To look at these items, you’d think I was crazy for keeping them around, let alone spending as much as I did on batteries to keep them functioning. The thing is, for as immaterial as they might seem, they’re mine. They mean something to me.

I remember the store in my hometown of Danville, Illinois, where I bought the calculator. The last time I visited, I discovered the store no longer exists. Nevertheless, the calculator I got from one of its shelves is still helping me with math problems. I remember loaning the calculator to an old girlfriend—Estella—who, by the way, is the reason behind the tape holding it together.

As far as R2D2 goes, sure, I could buy another miniature figure just like him to adorn my workspace, and it would probably have more articulating parts and cooler sounds. But this is my R2D2. Again, he might not be much to look at, but he’s mine. And truth be told, even if he somehow loses all functions, or I discover him in a completely unrepairable state, I’ll never throw him away. He means something to me. I have memories stored away in my brain that only he can stir. Rest assured that even if he becomes nothing more than a pile of parts to be scooped up and put into a ziplock bag, I’ll keep R2 for as long as my mind will recognize him.

I suppose in a broad sense, when I consider all of this as a Christian, I can’t help but be reminded of how our God thinks on all of us in love. The human race is coming undone, and for the most part, it isn’t much to speak of. We lie. We cheat. We steal. Heck, we even have it in us to grind up babies in the womb. Overall, if there’s a line marking the borderland of horribleness, at some point along the way we’ll cross it. Still, God thinks on us in love. Even Saint Paul, at one time a devilish persecutor of Christians, couldn’t help but share how astounded he was with God’s mercy.

“For I am the least of the apostles, unworthy to be called an apostle, because I persecuted the church of God. But by the grace of God I am what I am, and his grace toward me was not in vain” (1 Corinthians 15:9-10).

Of course Paul didn’t just aim that honesty at himself. He turned it toward the entire human race, making sure we’re all fully aware of the predicament we’re in, while at the same time showing the divergence of God’s actions.

“God shows his love for us in that while we were still sinners, Christ died for us” (Romans 5:8).

The contrast is astounding. Paul didn’t use the term “sinners” lightly. He knew the core of the word. He knew he was referring to all of mankind, himself included, as rebelliously hateful enemies of God and completely dead to righteousness with every fiber of our being. And yet, it’s in this condition that God reached to us. Our yellowing nature, our lives barely being held together by the flimsy tape of human frailty, our broken efforts and our pummeled pasts—God sees all of this. And yet He doesn’t throw us away. We mean something to Him, and so He was willing to do the work and to pay the seemingly craziest price to restore what would otherwise be considered as junk.

That has me thinking from another perspective.
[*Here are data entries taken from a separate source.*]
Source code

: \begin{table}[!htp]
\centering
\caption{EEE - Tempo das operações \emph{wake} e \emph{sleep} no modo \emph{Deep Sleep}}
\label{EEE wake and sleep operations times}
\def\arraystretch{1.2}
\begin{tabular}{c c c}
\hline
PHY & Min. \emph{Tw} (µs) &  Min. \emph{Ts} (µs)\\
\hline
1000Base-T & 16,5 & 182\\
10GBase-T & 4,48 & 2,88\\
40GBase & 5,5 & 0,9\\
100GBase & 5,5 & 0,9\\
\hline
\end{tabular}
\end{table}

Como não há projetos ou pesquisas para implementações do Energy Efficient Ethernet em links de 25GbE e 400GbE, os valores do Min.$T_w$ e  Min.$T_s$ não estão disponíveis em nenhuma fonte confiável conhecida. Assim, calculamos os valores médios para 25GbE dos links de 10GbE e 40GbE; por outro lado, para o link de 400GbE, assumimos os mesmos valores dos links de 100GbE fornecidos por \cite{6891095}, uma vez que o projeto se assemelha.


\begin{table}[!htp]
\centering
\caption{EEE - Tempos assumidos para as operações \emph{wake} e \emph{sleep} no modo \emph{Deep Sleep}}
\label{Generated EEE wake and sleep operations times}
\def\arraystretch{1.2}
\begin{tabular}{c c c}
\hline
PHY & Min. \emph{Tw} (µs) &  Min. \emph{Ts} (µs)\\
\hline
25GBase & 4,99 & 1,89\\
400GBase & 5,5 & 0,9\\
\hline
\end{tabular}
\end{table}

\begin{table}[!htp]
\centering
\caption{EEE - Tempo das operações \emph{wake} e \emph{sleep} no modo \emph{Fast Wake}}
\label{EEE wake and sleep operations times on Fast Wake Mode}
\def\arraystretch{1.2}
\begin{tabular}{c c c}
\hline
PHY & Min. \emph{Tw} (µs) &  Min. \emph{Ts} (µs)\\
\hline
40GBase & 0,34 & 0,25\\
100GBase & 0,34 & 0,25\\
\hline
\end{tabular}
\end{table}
As I noted already, when I plink away at my old calculator or I admire my old R2D2 toy, some pretty substantial memories are stirred. I did quite a bit of reading last fall from Abraham Lincoln’s various writings, and at one point along the way I remember him saying something about how memories are like mystic chords that swell a chorus when strummed. This pathetic old calculator, this silly little R2D2, as trivial as they both may be, are tools for strumming. When I see them, I remember former days. When I reach out to touch them, I reconnect with a vastness of people, places, times and the like, all of which—through the lens of faith—leave me marveling at what, how, and to where God has carried me along the timeline of my own life.

Everything along the way has value. Unfortunately, and as the French novelist Georges Duhamel once said, it’s often true that we don’t know the true value of our life’s moments until they have undergone the test of memory. In other words, what’s happening right now matters, and it will either be remembered with fondness, or it will haunt us like the chains strung around the neck of Jacob Marley’s ghost.
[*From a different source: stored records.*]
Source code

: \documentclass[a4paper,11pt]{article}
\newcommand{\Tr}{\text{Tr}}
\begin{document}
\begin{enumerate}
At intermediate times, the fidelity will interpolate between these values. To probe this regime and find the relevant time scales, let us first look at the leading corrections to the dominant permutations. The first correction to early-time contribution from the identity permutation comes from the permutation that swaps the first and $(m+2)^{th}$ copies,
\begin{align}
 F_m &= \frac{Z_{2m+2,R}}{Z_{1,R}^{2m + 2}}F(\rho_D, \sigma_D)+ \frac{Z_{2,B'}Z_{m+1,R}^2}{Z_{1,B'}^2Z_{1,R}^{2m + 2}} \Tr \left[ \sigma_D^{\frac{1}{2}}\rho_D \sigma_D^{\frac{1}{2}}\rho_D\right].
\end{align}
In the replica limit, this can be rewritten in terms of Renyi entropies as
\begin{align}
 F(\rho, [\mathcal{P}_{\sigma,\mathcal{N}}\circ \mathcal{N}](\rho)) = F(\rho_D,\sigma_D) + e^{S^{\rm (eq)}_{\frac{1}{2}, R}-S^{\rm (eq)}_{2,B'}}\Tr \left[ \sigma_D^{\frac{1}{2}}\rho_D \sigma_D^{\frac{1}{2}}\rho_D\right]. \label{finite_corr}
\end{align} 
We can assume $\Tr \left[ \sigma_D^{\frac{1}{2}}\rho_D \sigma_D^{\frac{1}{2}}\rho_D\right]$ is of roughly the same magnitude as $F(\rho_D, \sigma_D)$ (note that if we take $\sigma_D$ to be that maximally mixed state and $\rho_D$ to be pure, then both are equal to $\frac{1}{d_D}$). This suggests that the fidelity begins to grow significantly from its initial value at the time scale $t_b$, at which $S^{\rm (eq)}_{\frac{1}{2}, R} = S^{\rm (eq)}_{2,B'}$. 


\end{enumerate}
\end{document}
As we navigate life, this can be a petrifying thought, even for Christians.

But be comforted. One thing is for sure, God thinks on and reaches to us in love. The death of Jesus Christ for sinners is the all-surpassing Gospel announcement of this. The One who was given over for our redemption, He is the Alpha and the Omega, the first and the last, the beginning and the end (Revelation 22:13). I don’t know how it is for you, but knowing He was and is always with me, I can look back at the things in my life that I regret and be reminded that I meant something to Him then and I mean something to Him now, that the steadfast love of the Lord never ceases, that His mercies never come to an end, that each day is a new day in His loving kindness, that His grace is fresh and bountiful every morning (Lamentations 3:22-24). I can ponder the fact that even my worst day filled with my most grievous Sins has been long forgotten by the One who, by virtue of His atoning sacrifice, looks me in the eye through the words of Isaiah 43:25 and says with a certain and thundering voice, “I, even I, am he who blots out your transgressions, for my own sake, and remembers your sins no more.”
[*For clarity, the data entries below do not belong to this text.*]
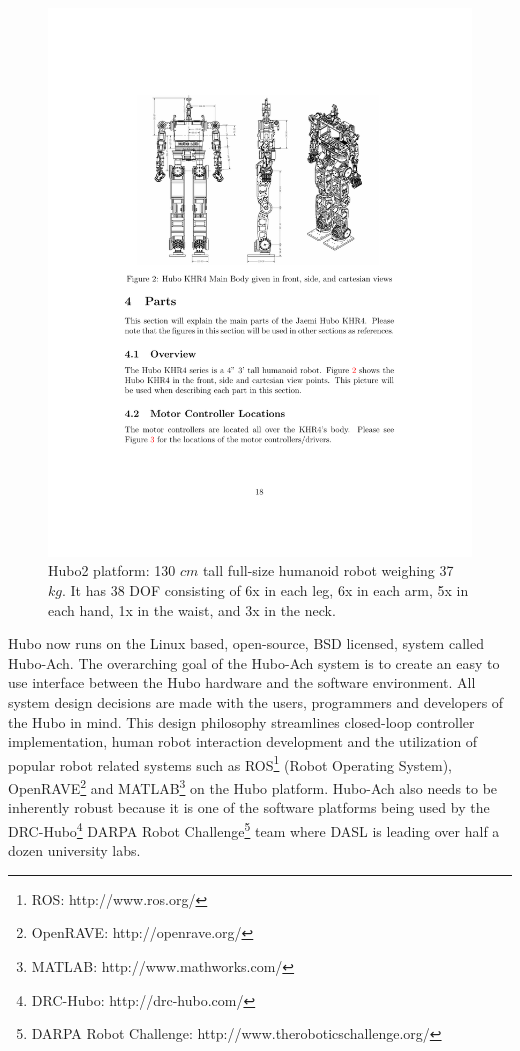 \begin{figure}[thpb]
  \centering
\includegraphics[width=1.0\columnwidth]{./pix/huboSkel.pdf}
  \caption{Hubo2 platform: 130 $cm$ tall full-size humanoid robot weighing 37 $kg$.  It has 38 DOF consisting of 6x in each leg, 6x in each arm, 5x in each hand, 1x in the waist, and 3x in the neck.}
  \label{fig:hubo}
\end{figure}

Hubo now runs on the Linux based, open-source, BSD licensed, system called Hubo-Ach.  
The overarching goal of the Hubo-Ach system is to create an easy to use interface between the Hubo hardware and the software environment.  
All system design decisions are made with the users, programmers and developers of the Hubo in mind.
This design philosophy streamlines closed-loop controller implementation, human robot interaction development and the utilization of popular robot related systems such as ROS\footnote{ROS: http://www.ros.org/} (Robot Operating System), OpenRAVE\footnote{OpenRAVE: http://openrave.org/} and MATLAB\footnote{MATLAB: http://www.mathworks.com/} on the Hubo platform.
Hubo-Ach also needs to be inherently robust because it is one of the software platforms being used by the DRC-Hubo\footnote{DRC-Hubo: http://drc-hubo.com/} DARPA Robot Challenge\footnote{DARPA Robot Challenge: http://www.theroboticschallenge.org/} team where DASL is leading over half a dozen university labs.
With this Gospel at the ready each and every day, when my course in this life finally comes to an end and I draw my final breath, both the joys and regrets of life will all be found resting in the promise of a tearless future in the nearest presence of Jesus Christ, my Savior—the One who promised never to leave or forsake me (Deuteronomy 31:6; Hebrews 13:5). Through this lens of faith, even my calculator can be a reminder—a weird reminder, but a reminder nonetheless. It whispers that the same Savior who was with me as I tapped away in 10th grade math class in Danville, Illinois, is the same one who is with me now as I prepare to do a little computing with the average attendance numbers for a church and school four hundred miles away in Hartland, Michigan.

And a small, motionless R2D2 with a similar story looks on in twinkling affirmation.